Affichage des articles dont le libellé est BOUSQUET JOË. Afficher tous les articles
Affichage des articles dont le libellé est BOUSQUET JOË. Afficher tous les articles

JOË BOUSQUET : MYSTIQUE






























Œuvre posthume dédiée à Germaine Lettres à Poisson d'or
Xavier Bordes dit dans sa préface : " L'homme, poète, philosophe, écrivain, chroniqueur, critique d'art, essayiste, on ne sait ... l'homme inquiétait. Il était accueillant vis-à-vis du monde entier, ouvert aux idées les plus diverses et les plus opposées. Des femme l'ont passionnément aimé."J'aime son écriture, elle me fait penser à un parfum capiteux et entêtant.

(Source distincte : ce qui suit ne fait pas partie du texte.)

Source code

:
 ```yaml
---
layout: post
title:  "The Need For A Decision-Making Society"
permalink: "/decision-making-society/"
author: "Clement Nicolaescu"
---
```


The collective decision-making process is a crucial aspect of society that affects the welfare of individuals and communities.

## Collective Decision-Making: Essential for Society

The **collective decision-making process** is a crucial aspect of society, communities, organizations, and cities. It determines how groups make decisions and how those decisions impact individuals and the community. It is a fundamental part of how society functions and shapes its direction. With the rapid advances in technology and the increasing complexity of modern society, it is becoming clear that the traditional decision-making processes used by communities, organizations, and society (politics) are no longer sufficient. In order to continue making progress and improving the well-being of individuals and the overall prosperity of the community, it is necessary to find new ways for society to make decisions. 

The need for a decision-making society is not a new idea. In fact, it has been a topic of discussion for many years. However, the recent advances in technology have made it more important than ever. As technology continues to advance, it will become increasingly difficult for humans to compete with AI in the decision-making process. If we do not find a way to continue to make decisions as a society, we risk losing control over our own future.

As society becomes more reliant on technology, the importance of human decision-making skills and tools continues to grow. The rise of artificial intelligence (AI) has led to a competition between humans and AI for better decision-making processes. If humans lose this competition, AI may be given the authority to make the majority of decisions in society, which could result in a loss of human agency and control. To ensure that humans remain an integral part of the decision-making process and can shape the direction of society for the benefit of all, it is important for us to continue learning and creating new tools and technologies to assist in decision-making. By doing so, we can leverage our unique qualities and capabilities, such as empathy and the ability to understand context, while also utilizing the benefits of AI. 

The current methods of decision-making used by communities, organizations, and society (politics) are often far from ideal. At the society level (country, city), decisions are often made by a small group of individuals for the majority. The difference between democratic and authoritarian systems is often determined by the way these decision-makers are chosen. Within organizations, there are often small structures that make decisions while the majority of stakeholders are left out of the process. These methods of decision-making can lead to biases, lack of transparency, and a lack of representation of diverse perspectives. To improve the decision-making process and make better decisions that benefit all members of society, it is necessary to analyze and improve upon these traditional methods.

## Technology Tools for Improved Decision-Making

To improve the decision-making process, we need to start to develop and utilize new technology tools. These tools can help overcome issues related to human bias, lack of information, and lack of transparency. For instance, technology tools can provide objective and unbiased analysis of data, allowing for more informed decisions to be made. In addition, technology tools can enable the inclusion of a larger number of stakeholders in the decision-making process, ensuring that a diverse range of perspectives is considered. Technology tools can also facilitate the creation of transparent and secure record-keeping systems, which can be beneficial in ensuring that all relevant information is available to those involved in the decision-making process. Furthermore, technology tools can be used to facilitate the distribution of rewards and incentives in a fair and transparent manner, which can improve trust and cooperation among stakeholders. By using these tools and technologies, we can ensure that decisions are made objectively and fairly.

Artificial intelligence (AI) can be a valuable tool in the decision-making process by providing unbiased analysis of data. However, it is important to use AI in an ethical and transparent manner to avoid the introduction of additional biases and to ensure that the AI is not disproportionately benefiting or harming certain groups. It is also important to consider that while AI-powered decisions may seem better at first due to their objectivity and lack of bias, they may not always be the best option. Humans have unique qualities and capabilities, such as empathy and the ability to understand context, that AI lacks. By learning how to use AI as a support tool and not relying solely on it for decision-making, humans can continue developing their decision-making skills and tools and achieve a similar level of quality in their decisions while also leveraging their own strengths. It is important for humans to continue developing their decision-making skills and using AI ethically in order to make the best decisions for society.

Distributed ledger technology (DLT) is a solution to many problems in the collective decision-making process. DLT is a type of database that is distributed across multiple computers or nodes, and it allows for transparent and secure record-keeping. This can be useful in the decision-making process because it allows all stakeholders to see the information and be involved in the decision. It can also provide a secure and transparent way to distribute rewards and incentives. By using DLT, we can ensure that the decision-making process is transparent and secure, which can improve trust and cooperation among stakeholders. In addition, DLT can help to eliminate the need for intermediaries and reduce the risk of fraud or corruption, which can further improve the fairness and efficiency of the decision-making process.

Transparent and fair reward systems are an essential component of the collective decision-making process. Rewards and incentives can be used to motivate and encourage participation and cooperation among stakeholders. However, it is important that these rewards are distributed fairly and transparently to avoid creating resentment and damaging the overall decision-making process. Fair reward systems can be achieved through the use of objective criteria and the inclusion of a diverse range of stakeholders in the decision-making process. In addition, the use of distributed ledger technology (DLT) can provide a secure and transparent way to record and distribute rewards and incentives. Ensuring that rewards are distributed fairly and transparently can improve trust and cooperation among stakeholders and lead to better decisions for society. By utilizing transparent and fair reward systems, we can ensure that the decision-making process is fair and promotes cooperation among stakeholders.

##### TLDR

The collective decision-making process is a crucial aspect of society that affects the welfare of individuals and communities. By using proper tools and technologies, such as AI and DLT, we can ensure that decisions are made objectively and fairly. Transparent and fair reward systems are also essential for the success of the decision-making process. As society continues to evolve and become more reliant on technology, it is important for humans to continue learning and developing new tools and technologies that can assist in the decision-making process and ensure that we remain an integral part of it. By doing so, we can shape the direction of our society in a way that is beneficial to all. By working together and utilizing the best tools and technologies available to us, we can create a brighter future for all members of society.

" Mystique est donc un livre contemplatif où le poète blessé cherche la racine de la connaissance sensible - la racine de notre vision du monde - afin de modifier le monde dans la mesure où le changement voudra bien accompagner un changement de celui qui voit, qui connaît."" Ce livre est pensé comme une mystique et vu comme une féerie"
Joë Bousquet, écrivain qu'il faut lire tellement son écriture est une merveille. Elle m'éblouit de lumière. Voilà ce que dit le poète, car Bousquet est un poète avant tout. " Tu inventes ta vie autant que tu la subis. Si elle n'étais pas tu ne serais pas. Mais si tu n'étais pas, elle ne serait pas."À vingt ans, il reçu un balle allemande durant la guerre de 14/18, le 27 mai 1918. À partir de cette date, il s'est trouvé handicapé, il n'a pas pu se resservir de ses jambes, il est devenu immobile, cloué à son lit. Cette blessure est liée à sa création et Xavier Bordes nous présente dans sa préface l'étrange blessé de Carcassonne.
" J'avais été le blessé, je devenais déjà la blessure." "Ce qui me fait aimer la vie, c'est que la mort ne peut atteindre."
" La poésie ne naît pas : elle engendre. Il y a les livres sources et les livres lacs."
" La belle lumière qui dans les toiles de Botticelli n'y est pas ajouté par le peintre : elle est réfléchie. La lumière du couchant, dans une voix de femme, plus douce qu'au fond de tes yeux, lève ton regard vers le ciel."
" L'art d'écrire est l'art de penser pour les autres. On n'apprend pas les gens à vivre et c'est un art excessivement difficile que l'on ne possède qu'au moment où il est grand temps d'apprendre à mourir."
" Je suis le spectre de ce que je suis. Sans doute, mon être de chair est-il mon propre cercueil."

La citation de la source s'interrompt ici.